_Given records_:
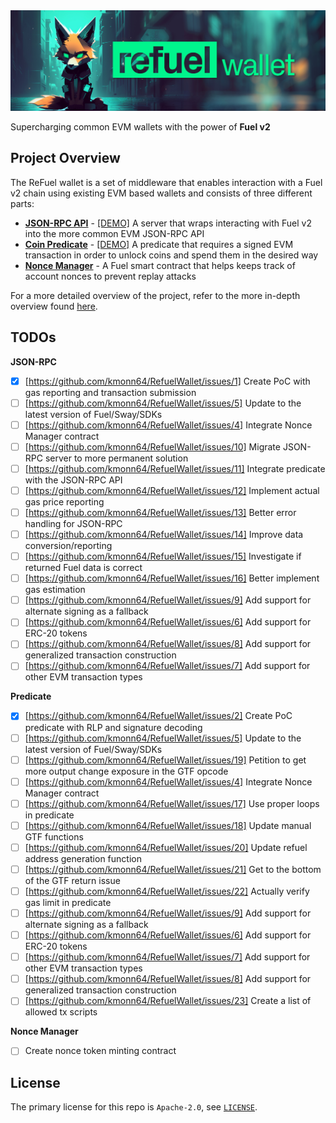 <picture>
    <img alt="ReFuel Wallet logo" width="800px" src="https://raw.githubusercontent.com/kmonn64/RefuelWallet/main/docs/img/banner.jpg">
</picture>

Supercharging common EVM wallets with the power of **Fuel v2**

## Project Overview

The ReFuel wallet is a set of middleware that enables interaction with a Fuel v2 chain using existing EVM based wallets and consists of three different parts:
- **[JSON-RPC API](./rpc)** - [[DEMO]]() A server that wraps interacting with Fuel v2 into the more common EVM JSON-RPC API 
- **[Coin Predicate](./predicate)** - [[DEMO]]() A predicate that requires a signed EVM transaction in order to unlock coins and spend them in the desired way
- **[Nonce Manager](./nonce)** - A Fuel smart contract that helps keeps track of account nonces to prevent replay attacks

For a more detailed overview of the project, refer to the more in-depth overview found [here](./docs/ReFuelWalletOverview.pdf).

## TODOs

**JSON-RPC**
- [x] [https://github.com/kmonn64/RefuelWallet/issues/1] Create PoC with gas reporting and transaction submission
- [ ] [https://github.com/kmonn64/RefuelWallet/issues/5] Update to the latest version of Fuel/Sway/SDKs
- [ ] [https://github.com/kmonn64/RefuelWallet/issues/4] Integrate Nonce Manager contract
- [ ] [https://github.com/kmonn64/RefuelWallet/issues/10] Migrate JSON-RPC server to more permanent solution
- [ ] [https://github.com/kmonn64/RefuelWallet/issues/11] Integrate predicate with the JSON-RPC API
- [ ] [https://github.com/kmonn64/RefuelWallet/issues/12] Implement actual gas price reporting
- [ ] [https://github.com/kmonn64/RefuelWallet/issues/13] Better error handling for JSON-RPC
- [ ] [https://github.com/kmonn64/RefuelWallet/issues/14] Improve data conversion/reporting
- [ ] [https://github.com/kmonn64/RefuelWallet/issues/15] Investigate if returned Fuel data is correct
- [ ] [https://github.com/kmonn64/RefuelWallet/issues/16] Better implement gas estimation
- [ ] [https://github.com/kmonn64/RefuelWallet/issues/9] Add support for alternate signing as a fallback
- [ ] [https://github.com/kmonn64/RefuelWallet/issues/6] Add support for ERC-20 tokens
- [ ] [https://github.com/kmonn64/RefuelWallet/issues/8] Add support for generalized transaction construction
- [ ] [https://github.com/kmonn64/RefuelWallet/issues/7] Add support for other EVM transaction types

**Predicate**
- [x] [https://github.com/kmonn64/RefuelWallet/issues/2] Create PoC predicate with RLP and signature decoding
- [ ] [https://github.com/kmonn64/RefuelWallet/issues/5] Update to the latest version of Fuel/Sway/SDKs
- [ ] [https://github.com/kmonn64/RefuelWallet/issues/19] Petition to get more output change exposure in the GTF opcode
- [ ] [https://github.com/kmonn64/RefuelWallet/issues/4] Integrate Nonce Manager contract
- [ ] [https://github.com/kmonn64/RefuelWallet/issues/17] Use proper loops in predicate
- [ ] [https://github.com/kmonn64/RefuelWallet/issues/18] Update manual GTF functions
- [ ] [https://github.com/kmonn64/RefuelWallet/issues/20] Update refuel address generation function
- [ ] [https://github.com/kmonn64/RefuelWallet/issues/21] Get to the bottom of the GTF return issue
- [ ] [https://github.com/kmonn64/RefuelWallet/issues/22] Actually verify gas limit in predicate
- [ ] [https://github.com/kmonn64/RefuelWallet/issues/9] Add support for alternate signing as a fallback
- [ ] [https://github.com/kmonn64/RefuelWallet/issues/6] Add support for ERC-20 tokens
- [ ] [https://github.com/kmonn64/RefuelWallet/issues/7] Add support for other EVM transaction types
- [ ] [https://github.com/kmonn64/RefuelWallet/issues/8] Add support for generalized transaction construction
- [ ] [https://github.com/kmonn64/RefuelWallet/issues/23] Create a list of allowed tx scripts

**Nonce Manager**
- [ ] Create nonce token minting contract

## License

The primary license for this repo is `Apache-2.0`, see [`LICENSE`](./LICENSE).
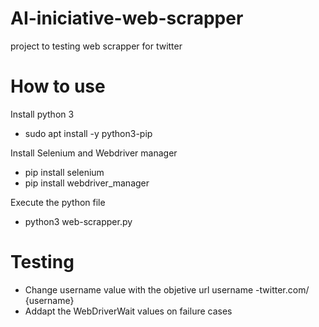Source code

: # AI-iniciative-web-scrapper
project to testing web scrapper for twitter

# How to use
Install python 3
 - sudo apt install -y python3-pip

Install Selenium and Webdriver manager
 - pip install selenium
 - pip install webdriver_manager

Execute the python file
 - python3 web-scrapper.py

# Testing
 - Change username value with the objetive url username
    -twitter.com/ {username}
 - Addapt the WebDriverWait values on failure cases 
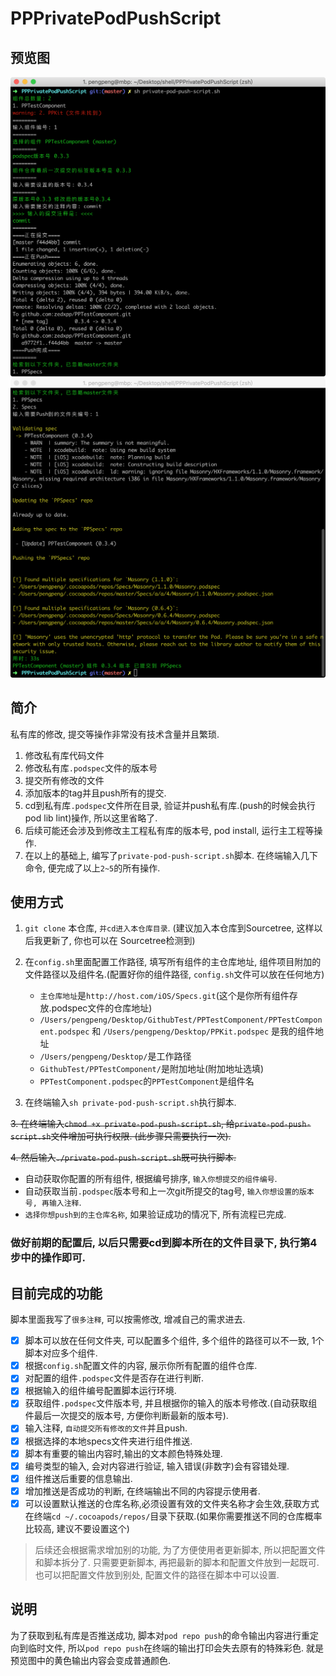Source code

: # PPPrivatePodPushScript

## 预览图

![](pic/pic_1.png)
![](pic/pic_2.png)

## 简介

私有库的修改, 提交等操作非常没有技术含量并且繁琐.

1. 修改私有库代码文件
2. 修改私有库`.podspec`文件的版本号
3. 提交所有修改的文件
4. 添加版本的tag并且push所有的提交.
5. cd到私有库`.podspec`文件所在目录, 验证并push私有库.(push的时候会执行pod lib lint)操作, 所以这里省略了.
6. 后续可能还会涉及到修改主工程私有库的版本号, pod install, 运行主工程等操作. 
7. 在以上的基础上, 编写了`private-pod-push-script.sh`脚本. 在终端输入几下命令, 便完成了以上`2~5`的所有操作.

## 使用方式

1. `git clone` 本仓库, `并cd进入本仓库目录`. (建议加入本仓库到Sourcetree, 这样以后我更新了, 你也可以在 Sourcetree检测到)
2. 在`config.sh`里面配置工作路径, 填写所有组件的主仓库地址, 组件项目附加的文件路径以及组件名.(配置好你的组件路径, `config.sh`文件可以放在任何地方)

    - `主仓库地址`是`http://host.com/iOS/Specs.git`(这个是你所有组件存放.podspec文件的仓库地址)
    - `/Users/pengpeng/Desktop/GithubTest/PPTestComponent/PPTestComponent.podspec` 和 `/Users/pengpeng/Desktop/PPKit.podspec` 是我的组件地址
    - `/Users/pengpeng/Desktop/`是工作路径
    - `GithubTest/PPTestComponent/`是附加地址(附加地址选填)
    - `PPTestComponent.podspec`的`PPTestComponent`是组件名
3. 在终端输入`sh private-pod-push-script.sh`执行脚本.

~~3. 在终端输入`chmod +x private-pod-push-script.sh`, 给`private-pod-push-script.sh`文件增加可执行权限. (此步骤只需要执行一次).~~

~~4. 然后输入`./private-pod-push-script.sh`既可执行脚本.~~

 - 自动获取你配置的所有组件, 根据编号排序, `输入你想提交的组件编号`.
 - 自动获取当前`.podspec`版本号和上一次git所提交的tag号, `输入你想设置的版本号, 再输入注释`.
 - `选择你想push到的主仓库名称`, 如果验证成功的情况下, 所有流程已完成.
 
 ### 做好前期的配置后, 以后只需要cd到脚本所在的文件目录下, 执行第4步中的操作即可.
 
## 目前完成的功能

脚本里面我写了`很多注释`, 可以按需修改, 增减自己的需求进去.

- [x] 脚本可以放在任何文件夹, 可以配置多个组件, 多个组件的路径可以不一致, 1个脚本对应多个组件.
- [x] 根据`config.sh`配置文件的内容, 展示你所有配置的组件仓库.
- [x] 对配置的组件`.podspec`文件是否存在进行判断.
- [x] 根据输入的组件编号配置脚本运行环境.
- [x] 获取组件`.podspec`文件版本号, 并且根据你的输入的版本号修改.(自动获取组件最后一次提交的版本号, 方便你判断最新的版本号).
- [x] 输入注释, `自动提交所有修改的文件`并且push.
- [x] 根据选择的本地specs文件夹进行组件推送.
- [x] 脚本有重要的输出内容时,输出的文本颜色特殊处理.
- [x] 编号类型的输入, 会对内容进行验证, 输入错误(非数字)会有容错处理.
- [x] 组件推送后重要的信息输出.
- [x] 增加推送是否成功的判断, 在终端输出不同的内容提示使用者.
- [x] 可以设置默认推送的仓库名称,必须设置有效的文件夹名称才会生效,获取方式在终端`cd ~/.cocoapods/repos/`目录下获取.(如果你需要推送不同的仓库概率比较高, 建议不要设置这个)

> 后续还会根据需求增加别的功能, 为了方便使用者更新脚本, 所以把配置文件和脚本拆分了. 只需要更新脚本, 再把最新的脚本和配置文件放到一起既可. 也可以把配置文件放到别处, 配置文件的路径在脚本中可以设置.

## 说明

为了获取到私有库是否推送成功, 脚本对`pod repo push`的命令输出内容进行重定向到临时文件, 所以`pod repo push`在终端的输出打印会失去原有的特殊彩色. 就是预览图中的黄色输出内容会变成普通颜色.
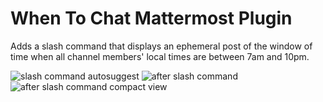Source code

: # When To Chat Mattermost Plugin

Adds a slash command that displays an ephemeral post of the window of time when all channel members' local times are between 7am and 10pm.

![slash command autosuggest](https://user-images.githubusercontent.com/1149597/78191739-a3a02100-7444-11ea-9767-70b07732824d.png)
![after slash command](https://user-images.githubusercontent.com/1149597/78191741-a438b780-7444-11ea-94fb-7d6ba43dcdb2.png)
![after slash command compact view](https://user-images.githubusercontent.com/1149597/78191741-a438b780-7444-11ea-94fb-7d6ba43dcdb2.png)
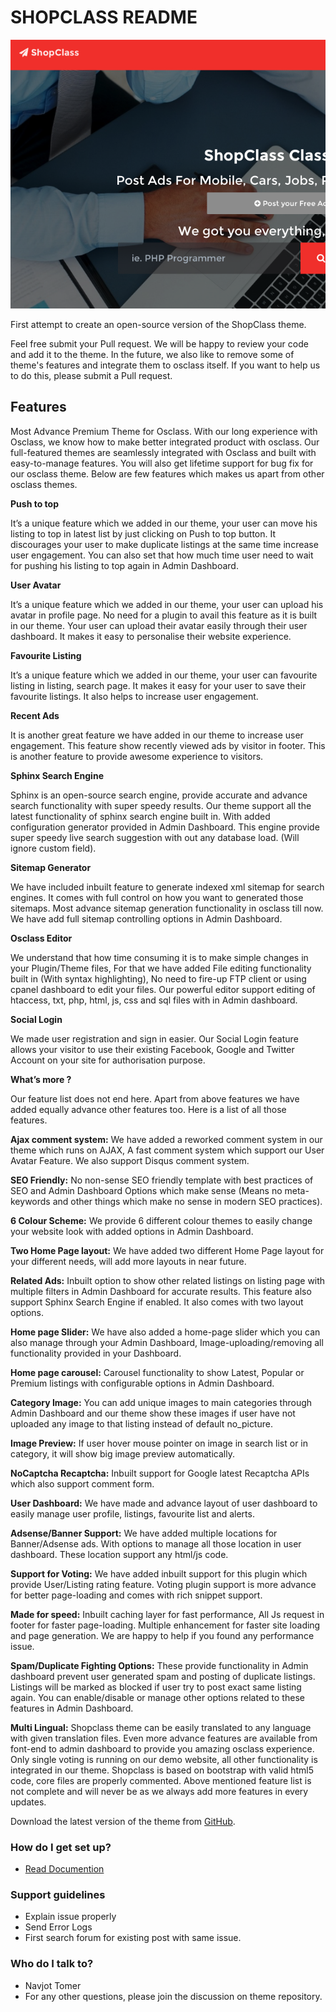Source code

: # SHOPCLASS README #
![ScreenShot](https://raw.githubusercontent.com/mindstellar/shopclass/master/screenshot.png)

First attempt to create an open-source version of the ShopClass theme.

Feel free submit your Pull request. We will be happy to review your code and add it to the theme.
In the future, we also like to remove some of theme's features and integrate them to osclass itself. If you want to 
help us to do this, please submit a Pull request.

## Features ##
Most Advance Premium Theme for Osclass.
With our long experience with Osclass, we know how to make better integrated product with osclass.  Our full-featured themes are seamlessly integrated with Osclass and built with easy-to-manage features. You will also get lifetime support for bug fix for our osclass theme. Below are few features which makes us apart from other osclass themes.

**Push to top**

  It’s a unique feature which we added in our theme, your user can move his listing to top in latest list by just 
  clicking on Push to top button. It discourages your user to make duplicate listings at the same time increase user engagement. You can also set that how much time user need to wait for pushing his listing to top again in Admin Dashboard.

**User Avatar**
 
  It’s a unique feature which we added in our theme, your user can upload his avatar in profile page.
  No need for a plugin to avail this feature as it is built in our theme. Your user can upload their avatar easily through their user dashboard. It makes it easy to personalise their website experience.

**Favourite Listing**
 
  It’s a unique feature which we added in our theme, your user can favourite listing in listing, search page.
  It makes it easy for your user to save their favourite listings. It also helps to increase user engagement.

**Recent Ads**

   It is another great feature we have added in our theme to increase user engagement. This feature show recently 
 viewed ads by visitor in footer. This is another feature to  provide awesome experience to visitors.

**Sphinx Search Engine**

Sphinx is an open-source search engine, provide accurate and advance search functionality with super speedy results.
 Our theme support all the latest functionality of sphinx search engine built in. With added configuration generator provided in Admin Dashboard. This engine provide super speedy live search suggestion with out any database load. (Will ignore custom field).

**Sitemap Generator**

We have included inbuilt feature to generate indexed xml sitemap for search engines. It comes with full control on how you want to generated those sitemaps. Most advance sitemap generation functionality in osclass till now. We have add full sitemap controlling options in Admin Dashboard.

**Osclass Editor**

We understand that how time consuming it is to make simple changes in your Plugin/Theme files, For that we have added File editing functionality built in (With syntax highlighting), No need to fire-up FTP client or using cpanel dashboard to edit your files. Our powerful editor support editing of htaccess, txt, php, html, js, css and sql files with in Admin dashboard.

**Social Login**

We made user registration and sign in easier. Our Social Login feature allows your visitor to use their existing Facebook, Google and Twitter Account on your site for authorisation purpose.

**What’s more ?**

Our feature list does not end here. Apart from above features we have added equally advance other features too. Here is a list of all those features.

**Ajax comment system:** We have added a reworked comment system in our theme which runs on AJAX,  A fast comment system which support our User Avatar Feature. We also support Disqus comment system.

**SEO Friendly:** No non-sense SEO friendly template with best practices of SEO and Admin Dashboard Options which make sense (Means no meta-keywords and other things which make no sense in modern SEO practices).

**6 Colour Scheme:** We provide 6 different colour themes to easily change your website look with added options in Admin Dashboard.

**Two Home Page layout:** We have added two different Home Page layout for your different needs, will add more layouts in near future.

**Related Ads:** Inbuilt option to show other related listings on listing page with multiple filters in Admin Dashboard for accurate results. This feature also support Sphinx Search Engine if enabled. It also comes with two layout options.

**Home page Slider:** We have also added a home-page slider which you can also manage through your Admin Dashboard, Image-uploading/removing all functionality provided in your Dashboard.

**Home page carousel:** Carousel functionality to show Latest, Popular or Premium listings with configurable options in Admin Dashboard.

**Category Image:** You can add unique images to main categories through Admin Dashboard and our theme show these images if user have not uploaded any image to that listing instead of default no_picture.

**Image Preview:** If user hover mouse pointer on image in search list or in category, it will show big image preview automatically.

**NoCaptcha Recaptcha:** Inbuilt support for Google latest Recaptcha APIs which also support comment form.

**User Dashboard:** We have made and advance layout of user dashboard to easily manage user profile, listings, favourite list and alerts.

**Adsense/Banner Support:** We have added multiple locations for Banner/Adsense ads. With options to manage all those location in user dashboard. These location support any html/js code.

**Support for Voting:**  We have added inbuilt support for this plugin which provide User/Listing rating feature. 
Voting plugin support is more advance for better page-loading and comes with rich snippet support.

**Made for speed:** Inbuilt caching layer for fast performance, All Js request in footer for faster page-loading. Multiple enhancement for faster site loading and page generation. We are happy to help if you found any performance issue.

**Spam/Duplicate Fighting Options:** These provide functionality in Admin dashboard prevent user generated spam and posting of duplicate listings. Listings will be marked as blocked if user try to post exact same listing again. You can enable/disable or manage other options related to these features in Admin Dashboard.

**Multi Lingual:** Shopclass theme can be easily translated to any language with given translation files.
Even more advance features are available from font-end to admin dashboard to provide you amazing osclass experience. Only single voting is running on our demo website, all other functionality is integrated in our theme. Shopclass is based on bootstrap with valid html5 code, core files are properly commented. Above mentioned feature list is not complete and will never be as we always add more features in every updates.

Download the latest version of the theme from [GitHub](https://github.com/mindstellar/shopclass/releases).

### How do I get set up? ###

* [Read Documention](http://www.tuffindia.com/docs/shopclass-osclass-docs/)

### Support guidelines ###

* Explain issue properly
* Send Error Logs
* First search forum for existing post with same issue.

### Who do I talk to? ###

* Navjot Tomer
* For any other questions, please join the discussion on theme repository.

_Assigned task_: Of the lines above, output exactly those from the line bearing "## Project Overview" through the line bearing "- [ ] [https://github.com/kmonn64/RefuelWallet/issues/11]", inclusive.

_Result of this task_:
## Project Overview

The ReFuel wallet is a set of middleware that enables interaction with a Fuel v2 chain using existing EVM based wallets and consists of three different parts:
- **[JSON-RPC API](./rpc)** - [[DEMO]]() A server that wraps interacting with Fuel v2 into the more common EVM JSON-RPC API 
- **[Coin Predicate](./predicate)** - [[DEMO]]() A predicate that requires a signed EVM transaction in order to unlock coins and spend them in the desired way
- **[Nonce Manager](./nonce)** - A Fuel smart contract that helps keeps track of account nonces to prevent replay attacks

For a more detailed overview of the project, refer to the more in-depth overview found [here](./docs/ReFuelWalletOverview.pdf).

## TODOs

**JSON-RPC**
- [x] [https://github.com/kmonn64/RefuelWallet/issues/1] Create PoC with gas reporting and transaction submission
- [ ] [https://github.com/kmonn64/RefuelWallet/issues/5] Update to the latest version of Fuel/Sway/SDKs
- [ ] [https://github.com/kmonn64/RefuelWallet/issues/4] Integrate Nonce Manager contract
- [ ] [https://github.com/kmonn64/RefuelWallet/issues/10] Migrate JSON-RPC server to more permanent solution
- [ ] [https://github.com/kmonn64/RefuelWallet/issues/11] Integrate predicate with the JSON-RPC API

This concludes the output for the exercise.